Find the line containing "Cabe aclarar que" in the entries below. Restate it and each line after it, word for word, up to and including the line containing "nos preguntan por".

:: Data in this exercise ::

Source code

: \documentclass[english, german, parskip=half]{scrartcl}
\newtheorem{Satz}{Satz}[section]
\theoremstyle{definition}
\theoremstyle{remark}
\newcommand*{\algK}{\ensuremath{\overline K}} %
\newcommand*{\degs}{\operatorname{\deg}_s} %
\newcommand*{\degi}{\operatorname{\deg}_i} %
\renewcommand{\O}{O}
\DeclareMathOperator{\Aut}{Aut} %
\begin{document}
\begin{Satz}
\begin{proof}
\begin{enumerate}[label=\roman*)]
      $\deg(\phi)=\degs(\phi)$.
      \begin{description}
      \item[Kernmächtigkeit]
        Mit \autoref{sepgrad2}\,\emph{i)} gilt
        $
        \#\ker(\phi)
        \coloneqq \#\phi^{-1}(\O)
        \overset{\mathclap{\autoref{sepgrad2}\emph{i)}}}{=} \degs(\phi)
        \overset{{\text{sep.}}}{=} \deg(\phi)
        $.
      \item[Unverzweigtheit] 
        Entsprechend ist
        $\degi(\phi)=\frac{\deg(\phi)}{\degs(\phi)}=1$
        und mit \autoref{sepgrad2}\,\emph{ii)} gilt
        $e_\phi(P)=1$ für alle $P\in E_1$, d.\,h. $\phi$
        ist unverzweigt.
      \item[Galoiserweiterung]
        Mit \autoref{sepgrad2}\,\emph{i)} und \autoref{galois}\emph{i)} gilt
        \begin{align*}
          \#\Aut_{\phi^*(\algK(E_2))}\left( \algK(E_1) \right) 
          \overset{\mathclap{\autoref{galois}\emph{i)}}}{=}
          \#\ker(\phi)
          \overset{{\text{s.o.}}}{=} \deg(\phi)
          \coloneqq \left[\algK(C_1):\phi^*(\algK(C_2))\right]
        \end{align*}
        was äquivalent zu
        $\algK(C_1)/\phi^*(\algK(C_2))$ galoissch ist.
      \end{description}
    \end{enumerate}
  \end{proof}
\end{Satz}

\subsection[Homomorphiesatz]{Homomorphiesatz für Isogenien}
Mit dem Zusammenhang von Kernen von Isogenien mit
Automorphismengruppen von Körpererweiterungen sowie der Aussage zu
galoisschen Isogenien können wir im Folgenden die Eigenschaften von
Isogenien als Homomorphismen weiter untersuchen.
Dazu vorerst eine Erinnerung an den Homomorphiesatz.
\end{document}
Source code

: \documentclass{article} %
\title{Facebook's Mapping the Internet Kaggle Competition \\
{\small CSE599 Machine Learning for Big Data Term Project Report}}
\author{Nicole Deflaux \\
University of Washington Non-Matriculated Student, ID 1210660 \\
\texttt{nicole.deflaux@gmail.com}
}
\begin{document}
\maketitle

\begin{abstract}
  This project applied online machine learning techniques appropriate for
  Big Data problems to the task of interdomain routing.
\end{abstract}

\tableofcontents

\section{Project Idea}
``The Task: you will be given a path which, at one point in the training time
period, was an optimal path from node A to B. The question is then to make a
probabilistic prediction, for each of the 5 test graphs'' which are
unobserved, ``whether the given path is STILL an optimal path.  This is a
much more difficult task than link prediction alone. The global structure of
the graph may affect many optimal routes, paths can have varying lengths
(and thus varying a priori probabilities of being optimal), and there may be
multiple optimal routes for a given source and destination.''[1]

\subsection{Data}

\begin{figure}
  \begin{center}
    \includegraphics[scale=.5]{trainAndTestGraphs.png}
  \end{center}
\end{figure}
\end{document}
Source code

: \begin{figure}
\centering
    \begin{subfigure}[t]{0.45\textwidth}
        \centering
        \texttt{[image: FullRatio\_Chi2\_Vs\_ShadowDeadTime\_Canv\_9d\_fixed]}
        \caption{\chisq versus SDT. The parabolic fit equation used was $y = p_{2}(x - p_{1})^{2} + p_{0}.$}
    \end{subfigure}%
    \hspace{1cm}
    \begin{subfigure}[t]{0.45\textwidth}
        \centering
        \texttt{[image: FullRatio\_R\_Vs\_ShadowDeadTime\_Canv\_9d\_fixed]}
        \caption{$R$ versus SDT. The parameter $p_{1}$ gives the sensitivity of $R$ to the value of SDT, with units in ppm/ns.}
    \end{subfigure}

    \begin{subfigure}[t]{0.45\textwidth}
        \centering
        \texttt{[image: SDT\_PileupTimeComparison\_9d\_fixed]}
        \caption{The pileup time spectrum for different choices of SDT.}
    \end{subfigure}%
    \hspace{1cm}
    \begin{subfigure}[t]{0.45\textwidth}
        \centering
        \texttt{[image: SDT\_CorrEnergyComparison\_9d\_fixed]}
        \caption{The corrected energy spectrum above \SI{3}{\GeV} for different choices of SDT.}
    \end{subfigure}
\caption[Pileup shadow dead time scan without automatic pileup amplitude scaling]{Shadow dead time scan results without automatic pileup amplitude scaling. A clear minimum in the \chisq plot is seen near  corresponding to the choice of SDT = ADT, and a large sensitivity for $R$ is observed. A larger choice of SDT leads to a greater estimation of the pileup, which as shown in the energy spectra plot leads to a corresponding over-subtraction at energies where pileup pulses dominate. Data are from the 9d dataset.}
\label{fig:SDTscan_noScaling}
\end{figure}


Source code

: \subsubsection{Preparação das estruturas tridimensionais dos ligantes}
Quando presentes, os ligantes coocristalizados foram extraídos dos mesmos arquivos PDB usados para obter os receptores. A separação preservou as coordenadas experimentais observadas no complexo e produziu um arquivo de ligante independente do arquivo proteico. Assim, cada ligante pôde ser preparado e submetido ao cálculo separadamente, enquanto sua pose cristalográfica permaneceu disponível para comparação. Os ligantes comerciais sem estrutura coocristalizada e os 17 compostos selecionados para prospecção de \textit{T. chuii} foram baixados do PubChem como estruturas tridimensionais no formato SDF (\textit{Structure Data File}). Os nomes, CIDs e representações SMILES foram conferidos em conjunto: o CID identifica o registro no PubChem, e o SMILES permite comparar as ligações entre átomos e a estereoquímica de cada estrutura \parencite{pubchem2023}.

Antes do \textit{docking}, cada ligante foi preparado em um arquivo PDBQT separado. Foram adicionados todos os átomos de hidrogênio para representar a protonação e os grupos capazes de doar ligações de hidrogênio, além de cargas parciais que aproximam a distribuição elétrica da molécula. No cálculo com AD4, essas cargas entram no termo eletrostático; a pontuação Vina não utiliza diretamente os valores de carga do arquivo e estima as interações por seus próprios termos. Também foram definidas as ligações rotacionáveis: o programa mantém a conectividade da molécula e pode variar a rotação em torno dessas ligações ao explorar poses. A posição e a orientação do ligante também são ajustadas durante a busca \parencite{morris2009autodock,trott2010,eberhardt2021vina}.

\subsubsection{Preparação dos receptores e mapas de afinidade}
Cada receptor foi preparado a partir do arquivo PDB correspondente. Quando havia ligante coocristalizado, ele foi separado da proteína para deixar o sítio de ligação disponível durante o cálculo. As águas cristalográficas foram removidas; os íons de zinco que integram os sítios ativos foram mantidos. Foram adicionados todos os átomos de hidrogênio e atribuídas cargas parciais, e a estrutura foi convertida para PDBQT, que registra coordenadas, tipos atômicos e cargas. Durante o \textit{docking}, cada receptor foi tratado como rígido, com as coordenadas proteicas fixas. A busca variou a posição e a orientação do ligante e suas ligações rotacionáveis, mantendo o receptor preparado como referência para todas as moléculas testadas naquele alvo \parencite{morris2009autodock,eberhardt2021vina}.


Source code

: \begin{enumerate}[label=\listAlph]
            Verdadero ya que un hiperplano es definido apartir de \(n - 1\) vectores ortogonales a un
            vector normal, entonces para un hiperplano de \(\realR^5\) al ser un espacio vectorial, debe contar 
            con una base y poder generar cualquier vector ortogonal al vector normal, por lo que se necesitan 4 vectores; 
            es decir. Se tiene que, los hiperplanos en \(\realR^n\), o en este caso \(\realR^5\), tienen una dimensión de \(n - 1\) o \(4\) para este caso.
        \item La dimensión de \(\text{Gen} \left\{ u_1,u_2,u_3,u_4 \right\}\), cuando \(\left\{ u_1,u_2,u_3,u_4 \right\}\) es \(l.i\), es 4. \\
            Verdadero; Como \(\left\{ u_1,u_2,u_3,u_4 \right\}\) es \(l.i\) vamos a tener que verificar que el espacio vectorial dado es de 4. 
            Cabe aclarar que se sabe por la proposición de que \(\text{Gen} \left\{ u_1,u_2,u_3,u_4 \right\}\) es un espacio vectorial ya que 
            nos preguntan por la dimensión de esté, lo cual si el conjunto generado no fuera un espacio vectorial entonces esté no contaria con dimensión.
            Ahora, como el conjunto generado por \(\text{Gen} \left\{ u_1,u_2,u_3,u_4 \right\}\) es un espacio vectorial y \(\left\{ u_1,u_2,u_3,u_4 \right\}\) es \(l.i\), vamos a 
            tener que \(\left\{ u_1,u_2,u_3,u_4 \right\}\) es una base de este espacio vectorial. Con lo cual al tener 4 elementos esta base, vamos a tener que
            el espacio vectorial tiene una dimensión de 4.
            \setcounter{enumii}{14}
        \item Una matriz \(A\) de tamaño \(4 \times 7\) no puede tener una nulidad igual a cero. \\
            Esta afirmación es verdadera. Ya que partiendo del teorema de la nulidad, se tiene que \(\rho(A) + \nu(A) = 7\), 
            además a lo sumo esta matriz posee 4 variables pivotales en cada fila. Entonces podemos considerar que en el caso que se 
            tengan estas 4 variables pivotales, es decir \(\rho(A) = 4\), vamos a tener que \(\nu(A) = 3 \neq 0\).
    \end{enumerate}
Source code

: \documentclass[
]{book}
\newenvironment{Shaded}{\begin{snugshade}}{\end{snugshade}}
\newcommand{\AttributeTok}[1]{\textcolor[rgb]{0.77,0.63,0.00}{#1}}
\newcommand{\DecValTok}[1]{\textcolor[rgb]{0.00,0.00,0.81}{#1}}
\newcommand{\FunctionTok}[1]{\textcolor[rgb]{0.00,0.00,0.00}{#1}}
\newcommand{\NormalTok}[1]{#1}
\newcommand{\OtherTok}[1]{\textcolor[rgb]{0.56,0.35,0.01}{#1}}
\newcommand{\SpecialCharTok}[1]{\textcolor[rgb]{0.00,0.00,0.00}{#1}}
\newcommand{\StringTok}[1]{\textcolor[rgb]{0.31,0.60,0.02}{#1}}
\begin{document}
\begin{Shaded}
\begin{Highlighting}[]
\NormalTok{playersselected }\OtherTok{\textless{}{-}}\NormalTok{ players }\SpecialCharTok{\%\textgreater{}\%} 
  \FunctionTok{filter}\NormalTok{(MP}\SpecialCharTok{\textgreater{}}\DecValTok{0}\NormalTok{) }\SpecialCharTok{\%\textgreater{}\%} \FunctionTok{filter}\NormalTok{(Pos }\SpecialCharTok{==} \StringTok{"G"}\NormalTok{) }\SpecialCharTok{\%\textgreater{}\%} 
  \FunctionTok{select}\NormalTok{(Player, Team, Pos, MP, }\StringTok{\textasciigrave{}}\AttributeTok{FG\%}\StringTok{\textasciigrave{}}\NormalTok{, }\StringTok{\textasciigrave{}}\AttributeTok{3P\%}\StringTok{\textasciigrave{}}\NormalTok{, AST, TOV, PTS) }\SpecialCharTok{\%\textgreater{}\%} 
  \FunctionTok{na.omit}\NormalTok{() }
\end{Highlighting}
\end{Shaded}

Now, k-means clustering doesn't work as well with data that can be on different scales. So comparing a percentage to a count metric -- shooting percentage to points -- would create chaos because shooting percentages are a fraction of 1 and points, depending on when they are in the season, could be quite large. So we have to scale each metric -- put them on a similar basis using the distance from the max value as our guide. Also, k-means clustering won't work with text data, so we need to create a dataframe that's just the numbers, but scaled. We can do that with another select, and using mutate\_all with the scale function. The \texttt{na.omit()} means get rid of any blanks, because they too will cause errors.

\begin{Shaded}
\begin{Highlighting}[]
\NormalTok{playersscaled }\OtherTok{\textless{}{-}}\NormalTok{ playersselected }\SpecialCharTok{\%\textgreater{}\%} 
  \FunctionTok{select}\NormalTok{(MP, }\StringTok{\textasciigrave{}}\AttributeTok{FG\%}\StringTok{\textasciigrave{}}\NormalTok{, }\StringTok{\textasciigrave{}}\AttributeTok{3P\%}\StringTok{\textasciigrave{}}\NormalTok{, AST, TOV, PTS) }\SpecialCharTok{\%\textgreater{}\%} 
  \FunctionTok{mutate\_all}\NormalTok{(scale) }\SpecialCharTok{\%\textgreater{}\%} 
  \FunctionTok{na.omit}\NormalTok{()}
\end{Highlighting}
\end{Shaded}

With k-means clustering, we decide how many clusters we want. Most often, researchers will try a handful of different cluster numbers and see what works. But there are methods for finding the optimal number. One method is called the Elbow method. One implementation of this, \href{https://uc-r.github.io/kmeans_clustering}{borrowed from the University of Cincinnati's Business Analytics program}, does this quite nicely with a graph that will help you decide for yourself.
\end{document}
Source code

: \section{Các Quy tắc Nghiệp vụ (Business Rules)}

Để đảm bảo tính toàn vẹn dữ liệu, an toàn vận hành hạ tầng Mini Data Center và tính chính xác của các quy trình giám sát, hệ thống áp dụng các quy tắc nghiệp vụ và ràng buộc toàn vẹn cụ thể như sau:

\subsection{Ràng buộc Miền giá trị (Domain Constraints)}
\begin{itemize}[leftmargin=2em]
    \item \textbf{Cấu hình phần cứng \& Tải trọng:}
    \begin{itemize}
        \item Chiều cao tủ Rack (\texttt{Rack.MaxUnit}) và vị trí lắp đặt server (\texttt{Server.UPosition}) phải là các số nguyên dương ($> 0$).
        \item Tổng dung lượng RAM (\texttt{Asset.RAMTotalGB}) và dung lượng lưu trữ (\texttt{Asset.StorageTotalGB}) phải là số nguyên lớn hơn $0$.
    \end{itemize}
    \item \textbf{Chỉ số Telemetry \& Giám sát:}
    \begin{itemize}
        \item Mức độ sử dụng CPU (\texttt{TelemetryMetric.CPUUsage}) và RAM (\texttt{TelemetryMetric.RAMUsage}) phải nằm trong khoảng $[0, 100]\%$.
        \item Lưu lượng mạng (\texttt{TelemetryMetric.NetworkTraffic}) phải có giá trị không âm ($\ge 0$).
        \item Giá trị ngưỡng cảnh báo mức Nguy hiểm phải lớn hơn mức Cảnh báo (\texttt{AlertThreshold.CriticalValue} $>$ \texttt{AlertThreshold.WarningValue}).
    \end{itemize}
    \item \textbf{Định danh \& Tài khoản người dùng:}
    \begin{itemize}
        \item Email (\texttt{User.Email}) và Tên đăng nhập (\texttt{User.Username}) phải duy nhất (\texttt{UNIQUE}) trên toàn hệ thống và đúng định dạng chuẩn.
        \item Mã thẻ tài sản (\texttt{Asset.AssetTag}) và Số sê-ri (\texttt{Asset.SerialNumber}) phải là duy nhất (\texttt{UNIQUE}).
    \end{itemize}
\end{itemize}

:::

Result for this exercise
            Cabe aclarar que se sabe por la proposición de que \(\text{Gen} \left\{ u_1,u_2,u_3,u_4 \right\}\) es un espacio vectorial ya que 
            nos preguntan por la dimensión de esté, lo cual si el conjunto generado no fuera un espacio vectorial entonces esté no contaria con dimensión.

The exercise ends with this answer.